Specialty drugs tripled Part D catastrophic coverage spending in 5 years
Between 2010 and 2015, payments for Medicare Part D catastrophic coverage tripled to $33 billion, thanks to increased prices for drugs, according to a report from HHS’s Office of the Inspector General (OIG).
Catastrophic coverage kicks in when Part D beneficiaries exceed out-of-pocket spending thresholds. In the five-year period of claims data examined by OIG, the number of people reaching that mark rose by 53 percent to 3.6 million. They personally spent more out of pocket, as most beneficiaries in catastrophic coverage have a 5 percent co-pay for drugs, while federal spending soared because the government picks up the “vast majority” of the remaining costs.
High-price drugs were largely to blame for the spike in spending, according to OIG. Drugs that cost more than $1,200 per month made up two-thirds of the $33 billion spent on catastrophic coverage in 2015, up from a one-third share in 2010.
In 2015, 10 drugs accounted for $15 billion of all drug spending in catastrophic coverage. The most was spent on Gilead’s Hepatitis C treatment, Harvoni, which accounted for nearly $6.3 billion. The drug has an average monthly price of more than $33,000.

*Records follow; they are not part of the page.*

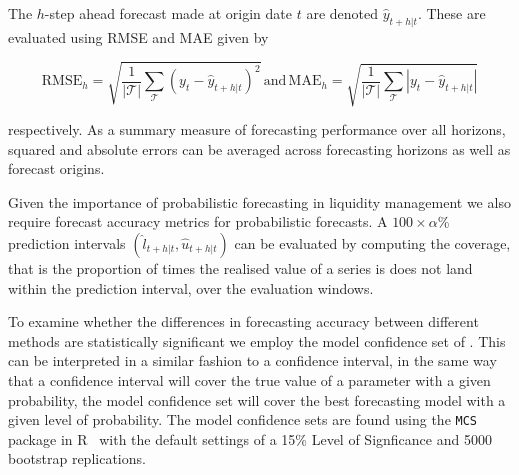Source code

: \documentclass{article}
\begin{document}
The $h$-step ahead forecast made at origin date $t$ are denoted $\hat{y}_{t+h|t}$. These are evaluated using RMSE and MAE given by

\[
\textrm{RMSE}_h=\sqrt{\frac{1}{|\mathcal{T}|}\sum_\mathcal{T}(y_t-\hat{y}_{t+h|t})^2}\,\textrm{and}\,\textrm{MAE}_h=\sqrt{\frac{1}{|\mathcal{T}|}\sum_\mathcal{T}|y_t-\hat{y}_{t+h|t}|}
\]

respectively. As a summary measure of forecasting performance over all horizons, squared and absolute errors can be averaged across forecasting horizons as well as forecast origins.

Given the importance of probabilistic forecasting in liquidity management we also require forecast accuracy metrics for probabilistic forecasts. A $100\times\alpha$\% prediction intervals $(\hat{l}_{t+h|t},\hat{u}_{t+h|t})$ can be evaluated by computing the coverage, that is the proportion of times the realised value of a series is does not land within the prediction interval, over the evaluation windows. 

To examine whether the differences in forecasting accuracy between different methods are statistically significant we employ the model confidence set of \citet{HanEtAl2011}. This can be interpreted in a similar fashion to a confidence interval, in the same way that a confidence interval will cover the true value of a parameter with a given probability, the model confidence set will cover the best forecasting model with a given level of probability. The model confidence sets are found using the \texttt{MCS} package in R~\citep{MCSpac} with the default settings of a 15\% Level of Signficance and 5000 bootstrap replications.



\end{document}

It was one of the four drugs on the top 10 list which was approved by the Food and Drug Administrators after 2010. The older drugs on the list, including blood cancer drug Revelmid and multiple sclerosis treatment Copaxone, have had “steep increases in their average monthly price” since 2010.
If growth continues at this rate without action from regulators, OIG said the sustainability of catastrophic coverage and all of Part D may be at risk.
“Moving forward, CMS will likely need additional tools to address these issues,” the report said. “Potential tools have been discussed by experts and include restructuring the Part D benefit so that sponsors have more incentives and opportunities to lower costs, creating more transparency about drug pricing, promoting value-based options and revising the law to allow the federal government to negotiate prices for certain drugs.”